At one point during last night’s Democratic debate, Hillary Clinton tried to use Bernie Sanders’s anti-Wall Street message against him. “I’m the only one on this stage who did not vote to deregulate swaps and derivatives, as Senator Sanders did,” she said. “That contributed to the collapse of Lehman Brothers, and started the cascade.”

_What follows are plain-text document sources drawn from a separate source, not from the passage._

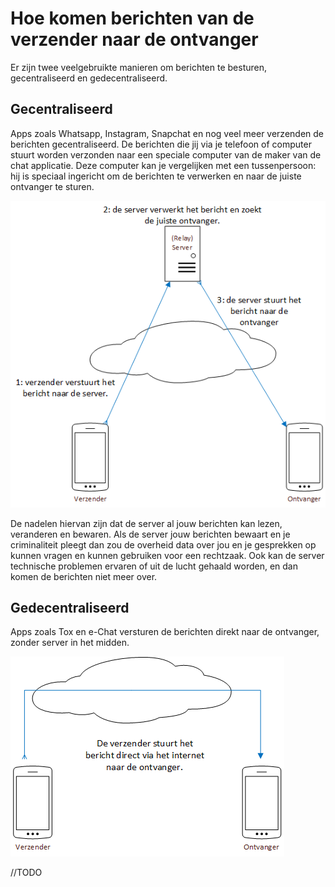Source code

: # Hoe komen berichten van de verzender naar de ontvanger

Er zijn twee veelgebruikte manieren om berichten te besturen, gecentraliseerd en gedecentraliseerd.

## Gecentraliseerd

Apps zoals Whatsapp, Instagram, Snapchat en nog veel meer verzenden de berichten gecentraliseerd.
De berichten die jij via je telefoon of computer stuurt worden verzonden naar een speciale computer van de maker van de chat applicatie. Deze computer kan je vergelijken met een tussenpersoon: hij is speciaal ingericht om de berichten te verwerken en naar de juiste ontvanger te sturen.

![Afbeelding](../images/gecentraliseerd.png)

De nadelen hiervan zijn dat de server al jouw berichten kan lezen, veranderen en bewaren.
Als de server jouw berichten bewaart en je criminaliteit pleegt dan zou de overheid data over jou en je gesprekken op kunnen vragen en kunnen gebruiken voor een rechtzaak.
Ook kan de server technische problemen ervaren of uit de lucht gehaald worden, en dan komen de berichten niet meer over.

## Gedecentraliseerd

Apps zoals Tox en e-Chat versturen de berichten direkt naar de ontvanger, zonder server in het midden.

![Afbeelding](../images/gedecentraliseerd.png)

//TODO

Clinton was referring to the Commodity Futures Modernization Act of 2000, which Sanders voted for as a member of the House of Representatives—and which President Bill Clinton signed into law. In fact, there were significant differences between the bill Sanders signed, which passed the House by 377 to 4 (with 51 abstentions) in October 2000, and the one that became law. The bill was introduced into the Senate in December, but thanks to its chief architect, Texas Senator Phil Gramm, that body never voted on it. From The Huffington Post:
In December, Gramm — after coordinating with top Clinton administration officials — added much harder-edged deregulatory language to the bill, then attached the entire package to a must-pass 11,000-page bill funding the entire federal government. After Gramm’s workshopping, the legislation included new language saying the federal government “shall not exercise regulatory authority with respect to, a covered swap agreement offered, entered into, or provided by a bank.” That ended all government oversight of derivatives purchased or traded by banks. He also created the so-called “Enron Loophole,” which barred federal oversight of energy trading on electronic platforms.

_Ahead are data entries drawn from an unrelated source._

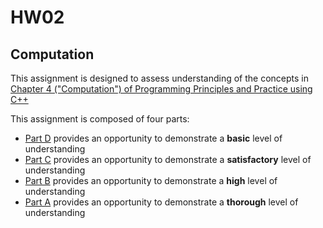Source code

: # HW02
## Computation

This assignment is designed to assess understanding of the concepts in [Chapter 4 ("Computation") of Programming Principles and Practice using C++][textbook]

This assignment is composed of four parts:

* [Part D](part_d/instructions.md) provides an opportunity to demonstrate a **basic** level of understanding
* [Part C](part_c/instructions.md) provides an opportunity to demonstrate a **satisfactory** level of understanding
* [Part B](part_b/instructions.md) provides an opportunity to demonstrate a **high** level of understanding
* [Part A](part_a/instructions.md) provides an opportunity to demonstrate a **thorough** level of understanding

[textbook]: https://learning.oreilly.com/library/view/programming-principles-and/9780133796759/ch04.xhtml#ch04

Those “top Clinton administration officials,” according to the Sunlight Foundation, were members of the President’s Working Group on Financial Markets: Treasury Secretary Larry Summers, CFTC Chairman William Rainer, and SEC Chairman Arthur Levitt.
Also, while it is true that Clinton didn’t vote for CFMA, that is a meaningless claim to make, as she wasn’t in the Senate at the time any of the relevant legislation was being considered.